__REQUIREMENT__: Print the records exactly and in full, please; the pictures stay out.

__THE DATA__:

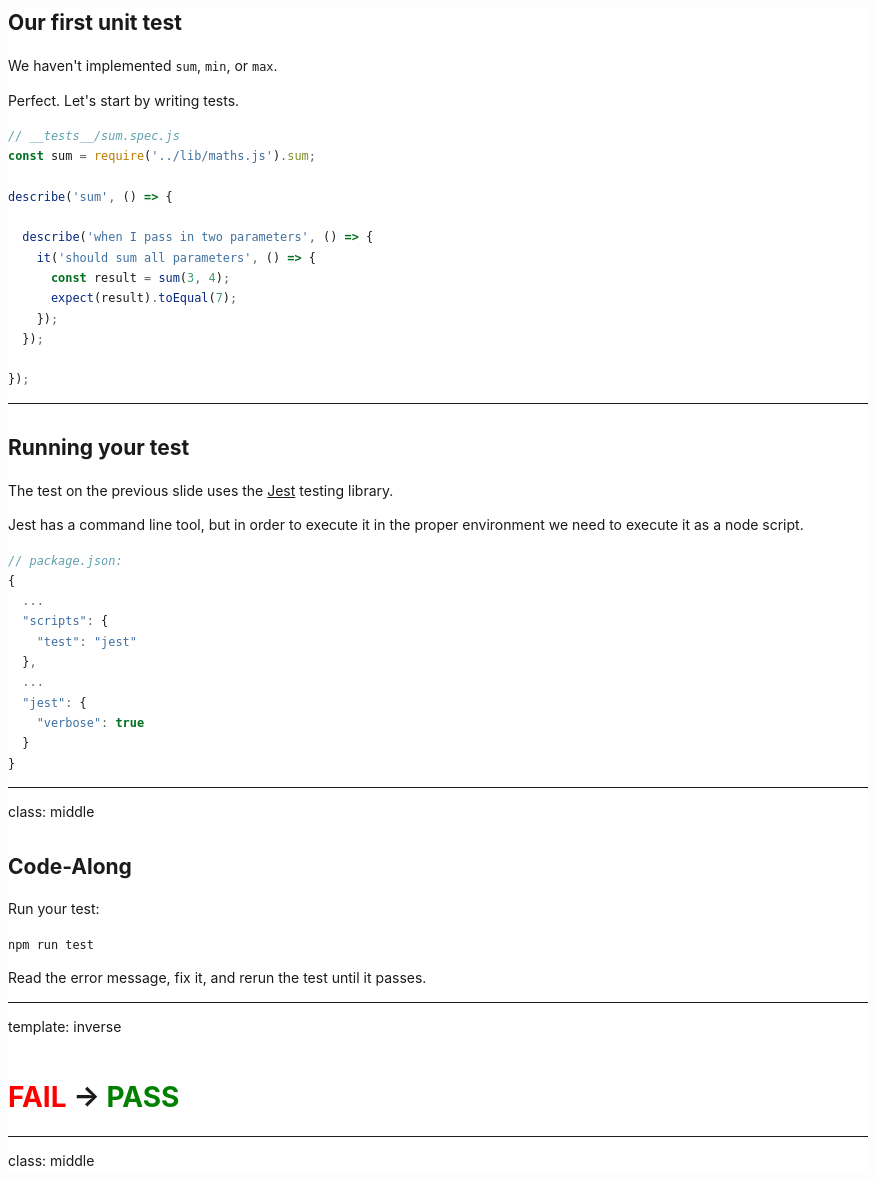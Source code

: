 ## Our first unit test

We haven't implemented `sum`, `min`, or `max`.

Perfect. Let's start by writing tests.
```js
// __tests__/sum.spec.js
const sum = require('../lib/maths.js').sum;

describe('sum', () => {

  describe('when I pass in two parameters', () => {
    it('should sum all parameters', () => {
      const result = sum(3, 4);
      expect(result).toEqual(7);
    });
  });

});
```

---

## Running your test

The test on the previous slide uses the [Jest](https://facebook.github.io/jest/) testing library.

Jest has a command line tool, but in order to execute it in the proper environment we need to execute it as a node script.

```js
// package.json:
{
  ...
  "scripts": {
    "test": "jest"
  },
  ...
  "jest": {
    "verbose": true
  }
}

```

---
class: middle

## Code-Along

Run your test:
```sh
npm run test
```

Read the error message, fix it, and rerun the test until it passes.

---
template: inverse

# <span style="color: red">FAIL</span> -> <span style="color: green">PASS</span>

---
class: middle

__RESPONSE BOX__:
Source code

: ## Our first unit test

We haven't implemented `sum`, `min`, or `max`.

Perfect. Let's start by writing tests.
```js
// __tests__/sum.spec.js
const sum = require('../lib/maths.js').sum;

describe('sum', () => {

  describe('when I pass in two parameters', () => {
    it('should sum all parameters', () => {
      const result = sum(3, 4);
      expect(result).toEqual(7);
    });
  });

});
```

---

## Running your test

The test on the previous slide uses the [Jest](https://facebook.github.io/jest/) testing library.

Jest has a command line tool, but in order to execute it in the proper environment we need to execute it as a node script.

```js
// package.json:
{
  ...
  "scripts": {
    "test": "jest"
  },
  ...
  "jest": {
    "verbose": true
  }
}

```

---
class: middle

## Code-Along

Run your test:
```sh
npm run test
```

Read the error message, fix it, and rerun the test until it passes.

---
template: inverse

# <span style="color: red">FAIL</span> -> <span style="color: green">PASS</span>

---
class: middle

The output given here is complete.